Devotional 2-17-13
Tempted to Trade
You are driving along in your not so exciting, ho hum, it’ll get me there car. At the stop light a much newer version of modern chariot pulls along side. You know for sure that it will get better mileage than your car currently does, it will accelerate much faster away from the light when it turns green than the ride you now drive, and you know positively that it will have that ‘new car smell’. And in a moment of remembering only the times your car wouldn’t start, that the air conditioning failed to fire on that 90 degree day and the time the anti freeze all leaked out >> you are tempted to trade.
Your house has been a good house. Your children were born here. You have so many memories. You have so m-u-c-h stuff. If only you had another bedroom or a basement or a two-car garage, and suddenly all that fills your mind is that the windows are not double pane and a few of the door knobs are ‘sloppy’, the powder room sink drips, and the furnace may be headed down its last winter road and >> you are tempted to trade.
My birthday was last month. Although I’m now past the half century mark I still remember, with a smile on my face, the cake and ice cream parties from my childhood, the singing over the phone from friends, and as I grew and moved away, the “take it to the bank” assurance that my mom was going to call me…probably at nine minutes until eleven at night (that’s 2251 military time) and recount some of the stories surrounding that January day in 1962. I was always reminded that I was actually due in March (go figure). I was always reminded that because I was born in an Army hospital (now you get the 2251) that no one was allowed in the room with the mother, and I was always reminded that because the rules said that a girl’s name and a boy’s name had to be written down prior to delivery that had I been a girl I would have been Ann Elizabeth. A story that I did not know until I was a middle teen was this: Mom was 28 when I was born. My brother had already been on the scene for two years -- that made Mom a veteran baby deliverer. The young girl (Mom said 18 years old) in the neighboring bed had just delivered her first child and was scared out of her mind. The young girl’s husband had demanded (Mom’s word) DEMANDED that she have a son. As you can imagine from the tone so far – she had a girl. Mom said that the new mother looked at her with tears streaming down her face and said, “You have one boy already don’t you? Do you want to trade?” I am as sure as I live and breathe that Mom never considered the offer. It was, however, used by me every once in a while when I would do something that earned me the mom’s raised eyebrow expression. I would say, “Hey! You had your chance to trade me and didn’t take it.” It would lighten the moment for a moment until the full weight of that statement hit us both and we would reflect and wonder whatever happened to that young family.
One of the scriptures for this time period in Lent is the Luke 4 passage about Jesus being tempted in the wilderness. The devil comes to Jesus following a 40 day fast, “If you’re God, turn this stone to bread.” He takes Jesus to a high place, “Worship me, and I will give you all of this.” One last attempt: he takes Jesus to the peak of the temple so that Jesus may throw himself down. To strengthen his case he quotes scripture, He will command his angels concerning you and to protect you.

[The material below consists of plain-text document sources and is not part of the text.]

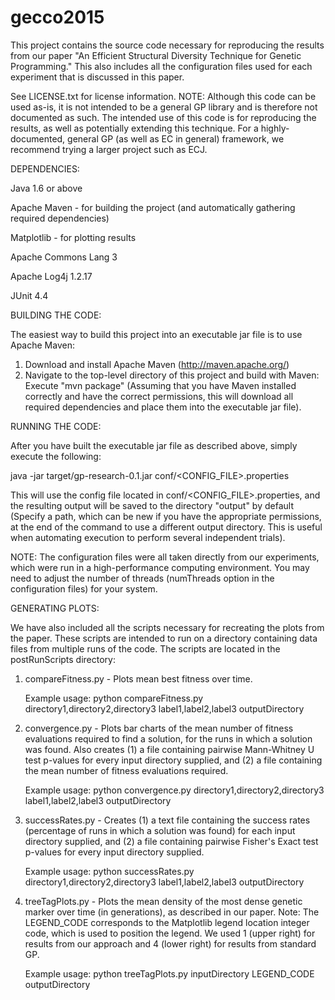 gecco2015
=========

This project contains the source code necessary for reproducing the results from our paper "An Efficient Structural Diversity Technique for Genetic Programming." This also includes all the configuration files used for each experiment that is discussed in this paper.

See LICENSE.txt for license information. NOTE: Although this code can be used as-is, it is not intended to be a general GP library and is therefore not documented as such. The intended use of this code is for reproducing the results, as well as potentially extending this technique. For a highly-documented, general GP (as well as EC in general) framework, we recommend trying a larger project such as ECJ.


DEPENDENCIES:

Java 1.6 or above

Apache Maven - for building the project (and automatically gathering required dependencies)

Matplotlib - for plotting results

Apache Commons Lang 3

Apache Log4j 1.2.17

JUnit 4.4




BUILDING THE CODE:

The easiest way to build this project into an executable jar file is to use Apache Maven:
1. Download and install Apache Maven (http://maven.apache.org/)
2. Navigate to the top-level directory of this project and build with Maven: Execute "mvn package" (Assuming that you have Maven installed correctly and have the correct permissions, this will download all required dependencies and place them into the executable jar file).

RUNNING THE CODE:

After you have built the executable jar file as described above, simply execute the following: 

java -jar target/gp-research-0.1.jar conf/<CONFIG_FILE>.properties

This will use the config file located in conf/<CONFIG_FILE>.properties, and the resulting output will be saved to the directory "output" by default (Specify a path, which can be new if you have the appropriate permissions, at the end of the command to use a different output directory. This is useful when automating execution to perform several independent trials).

NOTE: The configuration files were all taken directly from our experiments, which were run in a high-performance computing environment. You may need to adjust the number of threads (numThreads option in the configuration files) for your system.


GENERATING PLOTS:

We have also included all the scripts necessary for recreating the plots from the paper. These scripts are intended to run on a directory containing data files from multiple runs of the code. The scripts are located in the postRunScripts directory:

1. compareFitness.py - Plots mean best fitness over time.

    Example usage: python compareFitness.py directory1,directory2,directory3 label1,label2,label3 outputDirectory

2. convergence.py - Plots bar charts of the mean number of fitness evaluations required to find a solution, for the runs in which a solution was found. Also creates (1) a file containing pairwise Mann-Whitney U test p-values for every input directory supplied, and (2) a file containing the mean number of fitness evaluations required.

    Example usage: python convergence.py directory1,directory2,directory3 label1,label2,label3 outputDirectory

3. successRates.py - Creates (1) a text file containing the success rates (percentage of runs in which a solution was found) for each input directory supplied, and (2) a file containing pairwise Fisher's Exact test p-values for every input directory supplied.

    Example usage: python successRates.py directory1,directory2,directory3 label1,label2,label3 outputDirectory

4. treeTagPlots.py - Plots the mean density of the most dense genetic marker over time (in generations), as described in our paper. Note: The LEGEND_CODE corresponds to the Matplotlib legend location integer code, which is used to position the legend. We used 1 (upper right) for results from our approach and 4 (lower right) for results from standard GP.

    Example usage: python treeTagPlots.py inputDirectory LEGEND_CODE outputDirectory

Here’s a temptation possibility that scares me. What if the devil had taken Jesus by the shoulders, holding him upright in his weakened state and said, “Look, man. You know where you are going. I know where you are going. Are you really going to die for this Steve guy? Do you not see how many times he will disappoint you? Are you really willing to give your life? Let’s trade him in. I’ll make the bread and get you some water. You give that Steve fella to me, and we’ll call it a day. You go on your way and live, and I’ll take care of the rest.”
Every day I am grateful for my wonderful, loving parents. Grateful to Mom that Rob didn’t end up with a sister. And I am fall on my knees, press my face to the ground grateful that I don’t get traded in every time I fail to start or overheat or make Him wish that I did something or had something that I don’t. The sacrifice was beyond price, and I pray this Easter season that I/we will recognize the ‘should have been’ that we really deserve and know, as we live and breathe, that it will never happen that way.
Jesus loves me. This I know…
Steve Matthews
Labels: Matthews S
1 Comments:
I love you,too, and I love your devotional. You always make me cry - in a good way. (I'm a little behind in my reading.)